11.4. Le David de Michel-Ange

Archives, 16/06/2010
Voyage à Florence, photos © Eric Itschert


Voyage à Florence, Sculptures, David, Florence, Michel Ange,
Le David de Michel-Ange

Voyage à Florence, Sculptures, David, Florence, Michel Ange,



Cette semaine je vous présente quelques photos de copies du célèbre David de Michel-Ange à Florence. L'original de la statue, réalisé entre 1501 et 1504, se trouve dans la Galleria dell'Accademia depuis 1873, pour le protéger des intempéries. Il ne m'a pas été possible de le photographier. L'original a perdu sa belle patine d'origine lors d'une restauration malheureuse. Ce David mesure 4,34 mètres de hauteur, socle non compris. 

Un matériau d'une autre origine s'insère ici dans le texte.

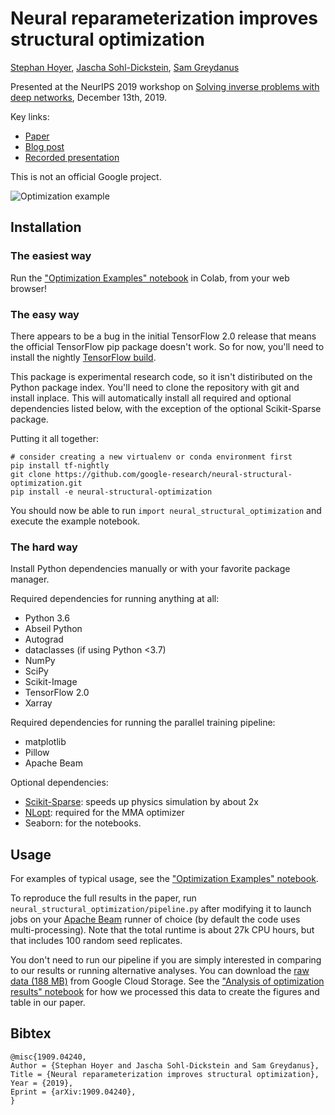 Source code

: # Neural reparameterization improves structural optimization

[Stephan Hoyer](https://ai.google/research/people/StephanHoyer/),
[Jascha Sohl-Dickstein](https://ai.google/research/people/JaschaSohldickstein/), [Sam Greydanus](https://greydanus.github.io/about.html)

Presented at the NeurIPS 2019 workshop on [Solving inverse problems with deep networks](https://deep-inverse.org), December 13th, 2019.

Key links:

- [Paper](https://arxiv.org/abs/1909.04240)
- [Blog post](https://greydanus.github.io/2019/12/15/neural-reparam/)
- [Recorded presentation](https://slideslive.com/38922373/neural-reparameterization-improves-structural-optimization)

This is not an official Google project.

![Optimization example](https://github.com/google-research/neural-structural-optimization/raw/master/notebooks/movie.gif)

## Installation

### The easiest way

Run the ["Optimization Examples" notebook](https://colab.research.google.com/github/google-research/neural-structural-optimization/blob/master/notebooks/optimization-examples.ipynb) in Colab, from your web browser!

### The easy way

There appears to be a bug in the initial TensorFlow 2.0 release that means the
official TensorFlow pip package doesn't work. So for now, you'll need to install
the nightly [TensorFlow build](https://www.tensorflow.org/install).

This package is experimental research code, so it isn't distiributed on the
Python package index. You'll need to clone the repository with git and install
inplace. This will automatically install all required and optional
dependencies listed below, with the exception of the optional Scikit-Sparse
package.

Putting it all together:
```
# consider creating a new virtualenv or conda environment first
pip install tf-nightly
git clone https://github.com/google-research/neural-structural-optimization.git
pip install -e neural-structural-optimization
```

You should now be able to run `import neural_structural_optimization` and
execute the example notebook.

### The hard way

Install Python dependencies manually or with your favorite package manager.

Required dependencies for running anything at all:

- Python 3.6
- Abseil Python
- Autograd
- dataclasses (if using Python <3.7)
- NumPy
- SciPy
- Scikit-Image
- TensorFlow 2.0
- Xarray

Required dependencies for running the parallel training pipeline:

- matplotlib
- Pillow
- Apache Beam

Optional dependencies:

- [Scikit-Sparse](https://scikit-sparse.readthedocs.io/en/latest/overview.html): speeds up physics simulation by about 2x
- [NLopt](https://nlopt.readthedocs.io/): required for the MMA optimizer
- Seaborn: for the notebooks.

## Usage

For examples of typical usage, see the ["Optimization Examples" notebook](https://colab.research.google.com/github/google-research/neural-structural-optimization/blob/master/notebooks/optimization-examples.ipynb).

To reproduce the full results in the paper, run `neural_structural_optimization/pipeline.py` after modifying it to launch jobs on your [Apache Beam](https://beam.apache.org) runner of choice (by default the code uses multi-processing). Note that the total runtime is about 27k CPU hours, but that includes 100 random seed replicates.

You don't need to run our pipeline if you are simply interested in comparing to our results or running alternative analyses. You can download the [raw data (188 MB)](https://storage.googleapis.com/neural-structural-optimization-public/all_losses.nc) from Google Cloud Storage. See the ["Analysis of optimization results" notebook](https://colab.research.google.com/github/google-research/neural-structural-optimization/blob/master/notebooks/analyze-results.ipynb) for how we processed this data to create the figures and table in our paper.

## Bibtex

```
@misc{1909.04240,
Author = {Stephan Hoyer and Jascha Sohl-Dickstein and Sam Greydanus},
Title = {Neural reparameterization improves structural optimization},
Year = {2019},
Eprint = {arXiv:1909.04240},
}
```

Ainsi, la statue que l'on voit devant le Palazzo Vecchio, sur la Piazza della Signoria, est une copie en marbre en lieu et place de l'original. Il existe aussi une très belle copie de la statue réalisée en bronze vers 1865. Cette dernière se trouve sur la Piazzale Michelangelo, surplombant la vieille ville. Elle a été prévue spécialement pour cette place. 



Voyage à Florence, Sculptures, David, Florence, Michel Ange, bronze, copie,
Copie en bronze du David de Michel-Ange,
sur la Piazzale Michelangelo.


Le David de Michel-Ange, une prouesse technique. 


Un bloc de marbre blanc laissé à l'abandon...


Le David de Michel-Ange est tiré d'un bloc de marbre blanc de Carrare laissé à l'abandon. Ce bloc gisait « sur le dos » (1) dans une cour de l'Opera del Duomo. Deux sculpteurs (Agostino di Duccio et Antonio Rossellino) avaient essayé d'en faire quelque chose, sans y parvenir car le bloc avait trop de défauts. On reprochait à ce dernier d'être mal dégrossi, trop étroit et pas assez compact. Il présentait trop de veinures. 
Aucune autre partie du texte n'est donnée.